SUPPLIED MATERIAL =>
────────────────────

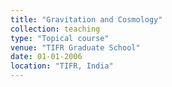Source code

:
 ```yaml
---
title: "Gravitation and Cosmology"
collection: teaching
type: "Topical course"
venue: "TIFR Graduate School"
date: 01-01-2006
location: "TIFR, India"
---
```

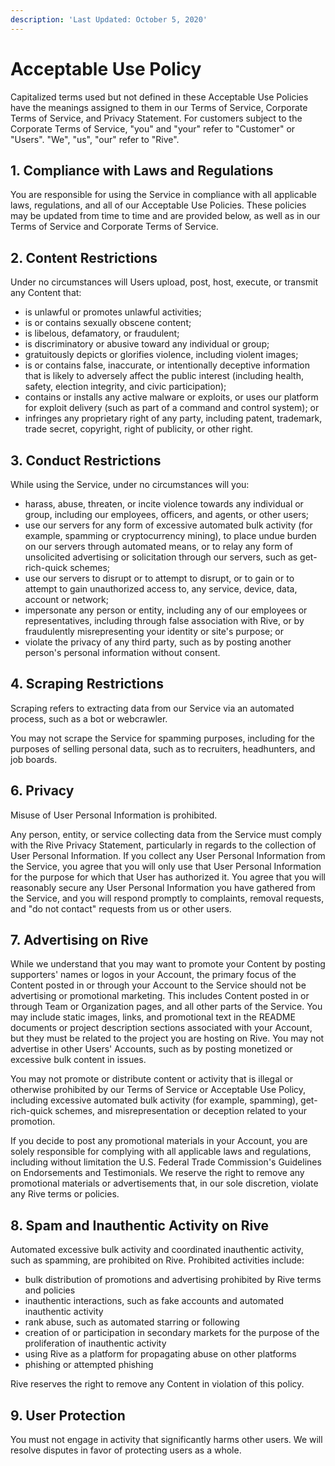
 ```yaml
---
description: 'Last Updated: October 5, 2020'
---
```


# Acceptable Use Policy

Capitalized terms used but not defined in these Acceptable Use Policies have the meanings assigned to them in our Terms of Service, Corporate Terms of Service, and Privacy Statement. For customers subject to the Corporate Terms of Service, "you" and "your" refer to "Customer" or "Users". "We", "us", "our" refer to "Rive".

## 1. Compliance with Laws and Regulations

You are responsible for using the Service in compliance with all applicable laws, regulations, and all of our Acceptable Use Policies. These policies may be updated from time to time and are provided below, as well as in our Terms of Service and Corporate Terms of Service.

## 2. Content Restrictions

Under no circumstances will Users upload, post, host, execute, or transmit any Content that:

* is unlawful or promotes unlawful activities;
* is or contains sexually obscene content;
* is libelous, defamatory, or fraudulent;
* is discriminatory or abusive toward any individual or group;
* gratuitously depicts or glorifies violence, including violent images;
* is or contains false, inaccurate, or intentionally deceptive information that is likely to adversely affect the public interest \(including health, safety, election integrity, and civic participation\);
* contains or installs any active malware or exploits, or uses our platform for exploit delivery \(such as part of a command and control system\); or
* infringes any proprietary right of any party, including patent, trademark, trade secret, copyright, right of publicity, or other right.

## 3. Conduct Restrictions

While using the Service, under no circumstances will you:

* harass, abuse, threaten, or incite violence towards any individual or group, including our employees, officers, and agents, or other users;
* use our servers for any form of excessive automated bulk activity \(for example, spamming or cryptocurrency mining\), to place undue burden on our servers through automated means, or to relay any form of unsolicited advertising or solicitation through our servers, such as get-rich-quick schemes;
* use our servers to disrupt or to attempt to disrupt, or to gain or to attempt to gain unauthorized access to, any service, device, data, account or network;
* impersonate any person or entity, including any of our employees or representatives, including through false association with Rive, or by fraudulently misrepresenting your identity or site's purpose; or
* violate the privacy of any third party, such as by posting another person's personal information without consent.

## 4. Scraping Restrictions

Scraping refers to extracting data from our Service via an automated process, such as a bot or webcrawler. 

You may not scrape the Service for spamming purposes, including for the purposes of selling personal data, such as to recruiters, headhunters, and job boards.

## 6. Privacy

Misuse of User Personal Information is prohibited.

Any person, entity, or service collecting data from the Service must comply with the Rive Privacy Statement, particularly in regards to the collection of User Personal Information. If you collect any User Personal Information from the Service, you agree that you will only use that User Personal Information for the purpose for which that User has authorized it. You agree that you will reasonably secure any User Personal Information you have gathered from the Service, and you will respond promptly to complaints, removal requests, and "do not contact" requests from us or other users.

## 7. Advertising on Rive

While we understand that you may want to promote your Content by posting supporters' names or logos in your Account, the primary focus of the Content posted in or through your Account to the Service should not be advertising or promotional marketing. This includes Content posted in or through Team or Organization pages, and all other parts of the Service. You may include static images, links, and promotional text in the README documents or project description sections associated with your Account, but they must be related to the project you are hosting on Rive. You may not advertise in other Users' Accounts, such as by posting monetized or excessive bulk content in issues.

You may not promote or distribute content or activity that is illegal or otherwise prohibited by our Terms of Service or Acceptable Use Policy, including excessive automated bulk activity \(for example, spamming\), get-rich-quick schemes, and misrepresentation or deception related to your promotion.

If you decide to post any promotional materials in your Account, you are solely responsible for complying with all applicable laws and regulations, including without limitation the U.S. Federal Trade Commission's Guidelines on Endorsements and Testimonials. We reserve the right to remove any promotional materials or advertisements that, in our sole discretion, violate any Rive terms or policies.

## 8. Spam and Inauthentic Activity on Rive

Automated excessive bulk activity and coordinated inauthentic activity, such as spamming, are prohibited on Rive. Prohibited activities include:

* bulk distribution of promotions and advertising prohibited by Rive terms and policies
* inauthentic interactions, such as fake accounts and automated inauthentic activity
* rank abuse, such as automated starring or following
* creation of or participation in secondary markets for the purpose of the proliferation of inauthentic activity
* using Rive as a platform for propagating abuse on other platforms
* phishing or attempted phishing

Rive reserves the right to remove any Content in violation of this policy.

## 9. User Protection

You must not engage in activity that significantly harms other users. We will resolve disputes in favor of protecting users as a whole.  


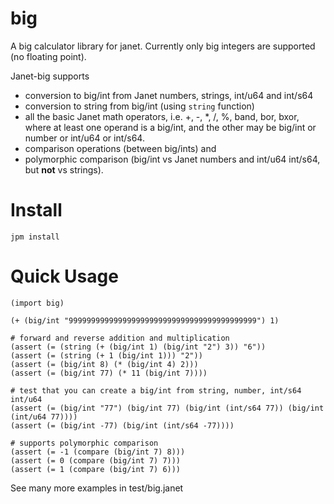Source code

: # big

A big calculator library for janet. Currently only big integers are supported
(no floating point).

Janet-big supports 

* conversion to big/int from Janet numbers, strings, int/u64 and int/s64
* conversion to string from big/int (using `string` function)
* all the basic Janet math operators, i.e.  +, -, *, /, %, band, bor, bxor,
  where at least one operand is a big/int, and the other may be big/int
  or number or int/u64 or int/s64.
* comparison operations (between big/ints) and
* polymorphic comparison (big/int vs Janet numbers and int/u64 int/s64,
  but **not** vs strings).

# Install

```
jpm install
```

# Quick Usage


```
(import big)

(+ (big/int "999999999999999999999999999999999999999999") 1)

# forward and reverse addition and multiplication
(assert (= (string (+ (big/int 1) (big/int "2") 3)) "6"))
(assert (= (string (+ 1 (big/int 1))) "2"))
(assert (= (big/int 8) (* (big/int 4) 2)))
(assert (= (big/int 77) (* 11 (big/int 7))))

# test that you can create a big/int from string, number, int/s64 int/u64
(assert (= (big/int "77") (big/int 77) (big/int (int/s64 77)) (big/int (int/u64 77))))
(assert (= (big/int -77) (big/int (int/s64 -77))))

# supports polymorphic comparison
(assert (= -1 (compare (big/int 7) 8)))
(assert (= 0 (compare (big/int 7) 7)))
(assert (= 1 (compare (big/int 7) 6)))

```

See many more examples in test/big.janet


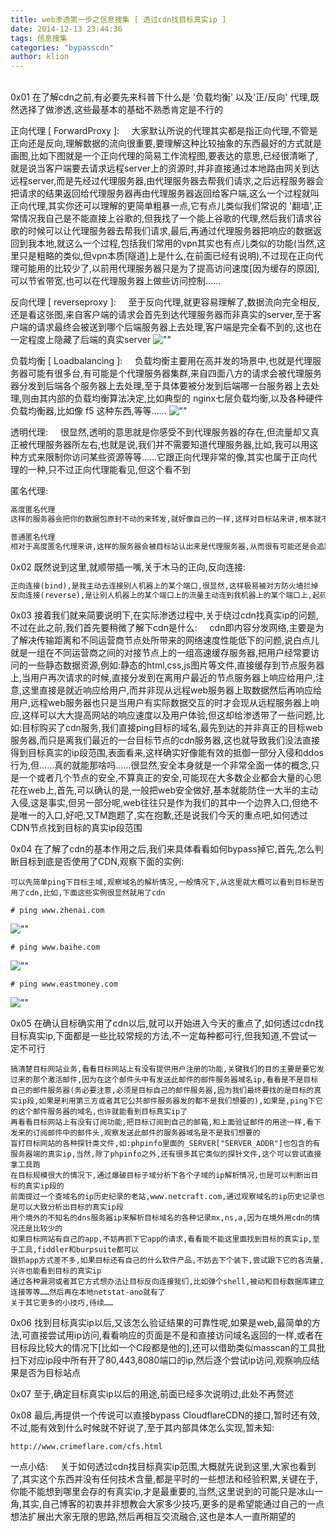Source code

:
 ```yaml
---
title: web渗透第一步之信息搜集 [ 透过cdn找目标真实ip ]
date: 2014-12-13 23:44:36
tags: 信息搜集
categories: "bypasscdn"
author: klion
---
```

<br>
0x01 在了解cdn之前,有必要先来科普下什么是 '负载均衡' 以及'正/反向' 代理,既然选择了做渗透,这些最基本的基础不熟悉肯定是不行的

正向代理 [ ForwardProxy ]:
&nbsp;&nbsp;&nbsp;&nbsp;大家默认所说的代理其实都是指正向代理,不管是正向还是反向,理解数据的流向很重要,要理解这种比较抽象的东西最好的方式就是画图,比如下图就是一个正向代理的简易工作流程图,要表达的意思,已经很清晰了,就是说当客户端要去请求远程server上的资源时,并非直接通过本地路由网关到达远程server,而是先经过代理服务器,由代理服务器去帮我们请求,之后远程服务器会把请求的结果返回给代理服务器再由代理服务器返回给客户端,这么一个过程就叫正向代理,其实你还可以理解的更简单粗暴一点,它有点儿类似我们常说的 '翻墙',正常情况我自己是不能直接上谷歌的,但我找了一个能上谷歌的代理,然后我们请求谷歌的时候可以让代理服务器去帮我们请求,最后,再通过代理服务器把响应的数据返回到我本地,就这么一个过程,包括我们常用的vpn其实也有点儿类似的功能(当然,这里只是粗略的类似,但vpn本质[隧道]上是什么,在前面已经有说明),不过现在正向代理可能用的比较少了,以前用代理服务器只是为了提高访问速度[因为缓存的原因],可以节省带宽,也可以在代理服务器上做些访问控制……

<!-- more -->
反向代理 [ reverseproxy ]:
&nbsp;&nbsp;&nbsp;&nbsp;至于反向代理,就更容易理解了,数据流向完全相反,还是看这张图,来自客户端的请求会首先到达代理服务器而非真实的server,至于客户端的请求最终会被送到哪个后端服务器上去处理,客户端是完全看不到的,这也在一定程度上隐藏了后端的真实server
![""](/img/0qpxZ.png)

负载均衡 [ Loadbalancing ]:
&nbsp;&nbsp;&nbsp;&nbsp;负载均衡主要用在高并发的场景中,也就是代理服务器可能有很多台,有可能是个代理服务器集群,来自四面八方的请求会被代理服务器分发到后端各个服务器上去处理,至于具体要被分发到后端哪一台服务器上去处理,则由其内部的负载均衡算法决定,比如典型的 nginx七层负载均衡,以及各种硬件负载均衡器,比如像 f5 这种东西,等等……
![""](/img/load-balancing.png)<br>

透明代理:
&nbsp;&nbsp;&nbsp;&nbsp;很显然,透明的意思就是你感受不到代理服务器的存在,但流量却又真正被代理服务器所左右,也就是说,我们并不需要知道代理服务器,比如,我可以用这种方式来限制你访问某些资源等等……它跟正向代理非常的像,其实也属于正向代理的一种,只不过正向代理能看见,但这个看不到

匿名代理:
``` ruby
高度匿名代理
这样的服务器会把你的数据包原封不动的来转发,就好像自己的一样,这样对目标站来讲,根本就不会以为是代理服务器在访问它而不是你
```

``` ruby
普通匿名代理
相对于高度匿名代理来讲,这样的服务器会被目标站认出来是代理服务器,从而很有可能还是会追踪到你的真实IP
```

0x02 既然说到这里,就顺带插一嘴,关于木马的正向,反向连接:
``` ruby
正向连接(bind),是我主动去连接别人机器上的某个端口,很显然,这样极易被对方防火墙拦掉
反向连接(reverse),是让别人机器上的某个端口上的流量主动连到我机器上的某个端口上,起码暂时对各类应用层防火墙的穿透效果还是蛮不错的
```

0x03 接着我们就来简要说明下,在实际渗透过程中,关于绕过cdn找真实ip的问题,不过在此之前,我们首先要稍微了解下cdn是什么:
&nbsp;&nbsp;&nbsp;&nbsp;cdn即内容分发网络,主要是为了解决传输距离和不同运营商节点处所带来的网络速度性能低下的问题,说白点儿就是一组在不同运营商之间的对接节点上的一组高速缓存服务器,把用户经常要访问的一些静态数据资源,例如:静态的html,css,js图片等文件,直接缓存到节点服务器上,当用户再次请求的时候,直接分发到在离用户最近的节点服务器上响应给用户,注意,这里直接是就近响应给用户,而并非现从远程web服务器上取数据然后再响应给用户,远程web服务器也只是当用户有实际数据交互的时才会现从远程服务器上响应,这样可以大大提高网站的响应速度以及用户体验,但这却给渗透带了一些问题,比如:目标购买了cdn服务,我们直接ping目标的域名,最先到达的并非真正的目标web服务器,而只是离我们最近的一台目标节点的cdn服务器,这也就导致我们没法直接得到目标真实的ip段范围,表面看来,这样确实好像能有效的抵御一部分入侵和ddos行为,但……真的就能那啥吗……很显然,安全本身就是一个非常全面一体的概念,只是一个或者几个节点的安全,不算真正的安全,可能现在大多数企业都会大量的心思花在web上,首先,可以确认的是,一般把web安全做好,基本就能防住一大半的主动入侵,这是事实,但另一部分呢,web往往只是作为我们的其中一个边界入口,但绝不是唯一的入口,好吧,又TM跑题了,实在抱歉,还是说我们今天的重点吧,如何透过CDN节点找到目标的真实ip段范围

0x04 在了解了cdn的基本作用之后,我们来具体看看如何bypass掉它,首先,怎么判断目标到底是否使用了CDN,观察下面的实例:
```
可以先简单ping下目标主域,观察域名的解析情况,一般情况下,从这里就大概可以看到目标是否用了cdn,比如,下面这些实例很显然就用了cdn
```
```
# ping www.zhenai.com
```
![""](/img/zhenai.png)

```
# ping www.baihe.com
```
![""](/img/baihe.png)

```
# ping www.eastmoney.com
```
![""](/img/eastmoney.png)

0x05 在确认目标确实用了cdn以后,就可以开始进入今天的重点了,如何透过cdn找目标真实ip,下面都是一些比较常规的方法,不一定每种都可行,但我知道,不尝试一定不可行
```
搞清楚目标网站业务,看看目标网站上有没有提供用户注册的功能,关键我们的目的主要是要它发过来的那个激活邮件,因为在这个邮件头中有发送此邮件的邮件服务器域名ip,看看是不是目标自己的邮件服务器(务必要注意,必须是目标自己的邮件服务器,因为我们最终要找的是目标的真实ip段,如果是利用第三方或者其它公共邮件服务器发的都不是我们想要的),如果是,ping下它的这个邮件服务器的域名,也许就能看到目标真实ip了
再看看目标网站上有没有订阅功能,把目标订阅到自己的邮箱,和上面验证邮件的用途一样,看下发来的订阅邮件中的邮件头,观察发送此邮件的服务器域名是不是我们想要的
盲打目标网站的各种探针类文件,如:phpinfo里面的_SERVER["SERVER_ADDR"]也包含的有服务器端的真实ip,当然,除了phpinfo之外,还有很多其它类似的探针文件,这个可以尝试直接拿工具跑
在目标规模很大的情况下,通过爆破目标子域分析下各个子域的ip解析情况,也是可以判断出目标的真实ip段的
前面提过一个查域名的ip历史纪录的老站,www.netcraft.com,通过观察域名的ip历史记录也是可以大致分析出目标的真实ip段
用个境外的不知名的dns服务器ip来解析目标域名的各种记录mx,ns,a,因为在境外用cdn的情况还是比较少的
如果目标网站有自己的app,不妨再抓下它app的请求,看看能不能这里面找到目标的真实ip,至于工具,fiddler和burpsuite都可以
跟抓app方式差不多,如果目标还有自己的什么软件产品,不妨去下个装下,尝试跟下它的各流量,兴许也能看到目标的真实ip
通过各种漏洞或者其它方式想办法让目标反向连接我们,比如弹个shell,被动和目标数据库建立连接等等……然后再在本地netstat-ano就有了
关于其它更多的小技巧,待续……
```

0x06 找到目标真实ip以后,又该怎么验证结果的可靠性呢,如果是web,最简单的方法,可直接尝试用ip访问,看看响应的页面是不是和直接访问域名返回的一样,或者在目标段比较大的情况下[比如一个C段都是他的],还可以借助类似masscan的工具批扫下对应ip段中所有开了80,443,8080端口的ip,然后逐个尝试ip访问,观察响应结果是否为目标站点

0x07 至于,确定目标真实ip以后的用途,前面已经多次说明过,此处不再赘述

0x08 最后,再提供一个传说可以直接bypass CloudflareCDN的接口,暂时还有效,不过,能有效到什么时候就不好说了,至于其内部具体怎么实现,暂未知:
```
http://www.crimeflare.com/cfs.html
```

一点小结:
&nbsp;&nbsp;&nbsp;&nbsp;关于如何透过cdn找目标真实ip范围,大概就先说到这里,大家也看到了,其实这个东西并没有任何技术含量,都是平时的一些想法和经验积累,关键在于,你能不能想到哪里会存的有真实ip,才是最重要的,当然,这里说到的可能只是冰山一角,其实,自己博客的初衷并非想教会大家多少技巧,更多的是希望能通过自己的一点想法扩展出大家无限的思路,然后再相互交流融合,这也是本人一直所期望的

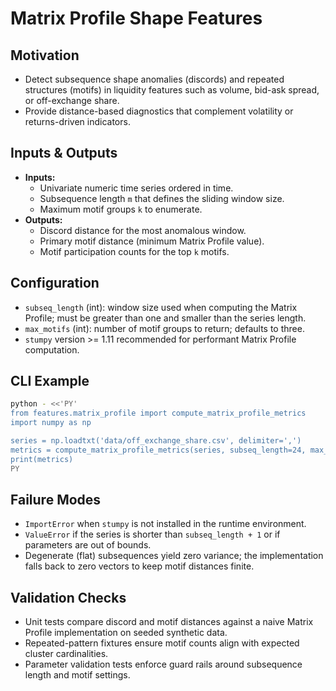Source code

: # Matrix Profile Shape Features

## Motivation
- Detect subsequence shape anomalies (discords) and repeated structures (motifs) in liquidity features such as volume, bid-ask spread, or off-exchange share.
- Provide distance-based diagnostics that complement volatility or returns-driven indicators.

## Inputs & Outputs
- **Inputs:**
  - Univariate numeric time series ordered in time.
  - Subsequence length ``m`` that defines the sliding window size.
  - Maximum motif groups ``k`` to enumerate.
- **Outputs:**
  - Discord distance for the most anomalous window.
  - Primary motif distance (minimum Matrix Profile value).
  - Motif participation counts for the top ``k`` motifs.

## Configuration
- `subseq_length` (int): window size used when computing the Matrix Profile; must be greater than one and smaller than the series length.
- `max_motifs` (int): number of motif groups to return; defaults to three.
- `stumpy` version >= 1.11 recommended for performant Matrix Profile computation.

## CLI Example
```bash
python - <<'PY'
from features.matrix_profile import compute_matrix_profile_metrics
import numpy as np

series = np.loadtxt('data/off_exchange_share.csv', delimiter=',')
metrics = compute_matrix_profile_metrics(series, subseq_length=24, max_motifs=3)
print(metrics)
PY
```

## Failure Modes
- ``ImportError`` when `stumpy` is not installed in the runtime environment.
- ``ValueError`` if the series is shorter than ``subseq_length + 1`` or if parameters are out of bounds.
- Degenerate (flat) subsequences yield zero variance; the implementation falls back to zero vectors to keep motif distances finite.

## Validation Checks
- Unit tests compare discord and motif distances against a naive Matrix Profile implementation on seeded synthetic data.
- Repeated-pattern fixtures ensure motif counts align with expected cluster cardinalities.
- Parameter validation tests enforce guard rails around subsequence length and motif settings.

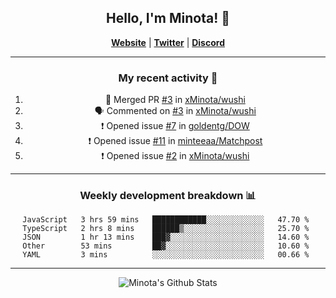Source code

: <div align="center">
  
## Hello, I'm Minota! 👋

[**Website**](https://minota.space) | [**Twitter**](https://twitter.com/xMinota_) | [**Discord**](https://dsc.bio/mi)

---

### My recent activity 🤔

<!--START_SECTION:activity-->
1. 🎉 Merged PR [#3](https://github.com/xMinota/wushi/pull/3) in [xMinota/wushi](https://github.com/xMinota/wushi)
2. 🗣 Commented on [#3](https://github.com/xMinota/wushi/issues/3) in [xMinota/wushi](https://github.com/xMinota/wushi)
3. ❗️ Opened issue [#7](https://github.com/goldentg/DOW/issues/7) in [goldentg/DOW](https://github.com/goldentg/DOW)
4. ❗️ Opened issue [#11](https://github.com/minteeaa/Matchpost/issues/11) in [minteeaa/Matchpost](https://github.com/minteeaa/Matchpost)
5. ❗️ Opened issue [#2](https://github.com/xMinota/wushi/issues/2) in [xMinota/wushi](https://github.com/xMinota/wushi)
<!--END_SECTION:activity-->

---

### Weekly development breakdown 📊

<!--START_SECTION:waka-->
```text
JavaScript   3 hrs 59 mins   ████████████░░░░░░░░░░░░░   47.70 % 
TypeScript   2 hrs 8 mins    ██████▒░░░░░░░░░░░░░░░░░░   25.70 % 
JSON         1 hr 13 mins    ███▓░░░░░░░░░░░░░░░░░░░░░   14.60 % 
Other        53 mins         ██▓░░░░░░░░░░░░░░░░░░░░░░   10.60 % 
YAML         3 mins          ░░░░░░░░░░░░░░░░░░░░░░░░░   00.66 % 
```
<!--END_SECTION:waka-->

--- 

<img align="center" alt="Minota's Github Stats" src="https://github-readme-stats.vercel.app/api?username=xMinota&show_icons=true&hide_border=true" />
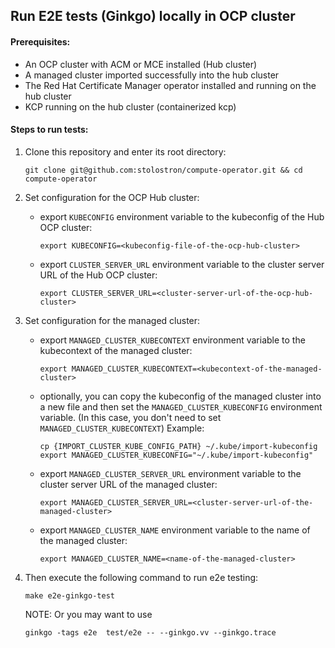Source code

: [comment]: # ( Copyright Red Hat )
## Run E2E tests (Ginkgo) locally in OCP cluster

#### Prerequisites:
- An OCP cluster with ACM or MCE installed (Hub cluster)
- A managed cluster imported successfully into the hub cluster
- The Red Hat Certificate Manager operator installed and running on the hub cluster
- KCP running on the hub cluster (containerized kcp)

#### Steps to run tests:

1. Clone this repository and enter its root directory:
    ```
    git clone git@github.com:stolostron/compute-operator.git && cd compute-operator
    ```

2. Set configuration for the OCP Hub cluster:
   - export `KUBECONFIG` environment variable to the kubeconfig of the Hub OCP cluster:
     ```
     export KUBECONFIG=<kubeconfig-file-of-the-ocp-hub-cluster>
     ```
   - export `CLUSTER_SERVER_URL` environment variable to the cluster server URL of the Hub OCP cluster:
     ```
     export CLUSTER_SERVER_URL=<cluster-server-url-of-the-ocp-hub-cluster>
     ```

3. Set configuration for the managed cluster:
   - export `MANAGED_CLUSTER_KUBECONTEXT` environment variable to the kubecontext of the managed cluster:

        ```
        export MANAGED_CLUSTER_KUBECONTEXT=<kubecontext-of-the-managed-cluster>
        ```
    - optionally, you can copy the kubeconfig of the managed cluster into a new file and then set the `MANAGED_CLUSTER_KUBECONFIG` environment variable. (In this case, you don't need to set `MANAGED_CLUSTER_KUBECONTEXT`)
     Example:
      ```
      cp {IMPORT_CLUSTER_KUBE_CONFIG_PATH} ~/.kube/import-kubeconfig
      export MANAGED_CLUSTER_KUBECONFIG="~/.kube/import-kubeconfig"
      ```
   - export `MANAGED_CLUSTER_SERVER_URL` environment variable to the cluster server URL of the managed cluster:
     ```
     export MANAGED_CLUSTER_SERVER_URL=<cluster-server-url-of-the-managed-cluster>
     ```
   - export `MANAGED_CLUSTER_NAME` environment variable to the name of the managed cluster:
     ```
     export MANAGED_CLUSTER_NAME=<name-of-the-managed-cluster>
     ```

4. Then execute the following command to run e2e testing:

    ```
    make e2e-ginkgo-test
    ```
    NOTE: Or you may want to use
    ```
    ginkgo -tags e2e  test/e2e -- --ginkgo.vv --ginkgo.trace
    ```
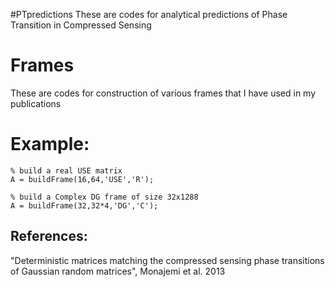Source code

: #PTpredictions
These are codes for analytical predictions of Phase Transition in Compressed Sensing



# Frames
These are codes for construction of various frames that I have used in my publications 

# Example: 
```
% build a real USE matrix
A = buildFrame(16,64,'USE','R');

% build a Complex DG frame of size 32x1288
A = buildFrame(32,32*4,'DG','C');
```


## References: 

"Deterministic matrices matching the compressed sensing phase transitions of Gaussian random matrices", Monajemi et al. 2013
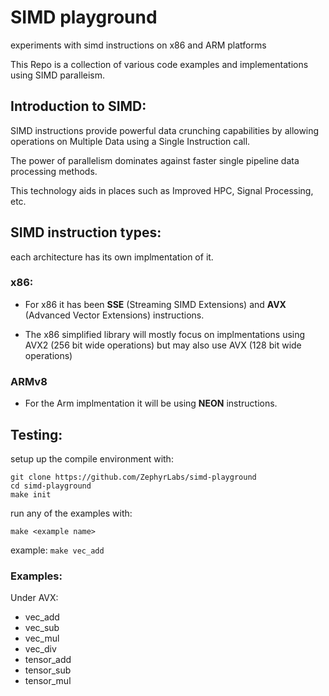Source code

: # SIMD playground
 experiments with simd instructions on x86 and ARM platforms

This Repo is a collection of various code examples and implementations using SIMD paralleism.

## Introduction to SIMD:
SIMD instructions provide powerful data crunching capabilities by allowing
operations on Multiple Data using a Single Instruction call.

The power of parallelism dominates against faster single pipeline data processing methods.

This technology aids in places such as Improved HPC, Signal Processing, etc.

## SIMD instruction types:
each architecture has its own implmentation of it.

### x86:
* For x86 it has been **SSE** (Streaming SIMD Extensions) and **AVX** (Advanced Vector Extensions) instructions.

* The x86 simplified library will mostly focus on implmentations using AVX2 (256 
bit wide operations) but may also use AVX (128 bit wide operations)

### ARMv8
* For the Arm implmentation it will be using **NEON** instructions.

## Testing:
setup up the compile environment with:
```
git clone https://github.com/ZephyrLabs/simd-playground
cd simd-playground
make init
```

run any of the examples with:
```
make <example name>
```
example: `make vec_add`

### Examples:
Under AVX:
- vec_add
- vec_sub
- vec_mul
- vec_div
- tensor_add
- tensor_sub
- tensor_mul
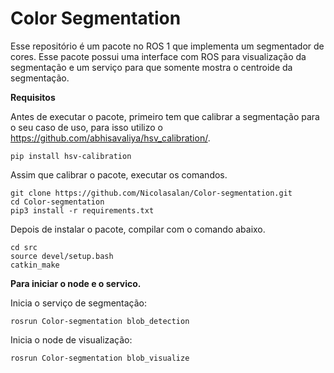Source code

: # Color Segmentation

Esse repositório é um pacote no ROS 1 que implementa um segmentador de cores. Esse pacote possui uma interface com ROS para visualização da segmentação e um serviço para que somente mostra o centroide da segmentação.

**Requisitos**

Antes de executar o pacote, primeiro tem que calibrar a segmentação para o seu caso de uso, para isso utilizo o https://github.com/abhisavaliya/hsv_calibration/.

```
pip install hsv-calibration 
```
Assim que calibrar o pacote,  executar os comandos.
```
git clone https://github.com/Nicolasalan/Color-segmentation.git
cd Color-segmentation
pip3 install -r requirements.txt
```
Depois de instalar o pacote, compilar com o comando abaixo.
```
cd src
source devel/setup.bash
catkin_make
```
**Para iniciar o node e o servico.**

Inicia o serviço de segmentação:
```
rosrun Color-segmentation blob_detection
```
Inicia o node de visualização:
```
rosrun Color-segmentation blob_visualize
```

────────────────────

HOW TO COMPLETE THIS TASK => Please go through the listing and return each line that has "against" in it.

WRITTEN SOLUTION =>
- Unit tests compare discord and motif distances against a naive Matrix Profile implementation on seeded synthetic data.
The power of parallelism dominates against faster single pipeline data processing methods.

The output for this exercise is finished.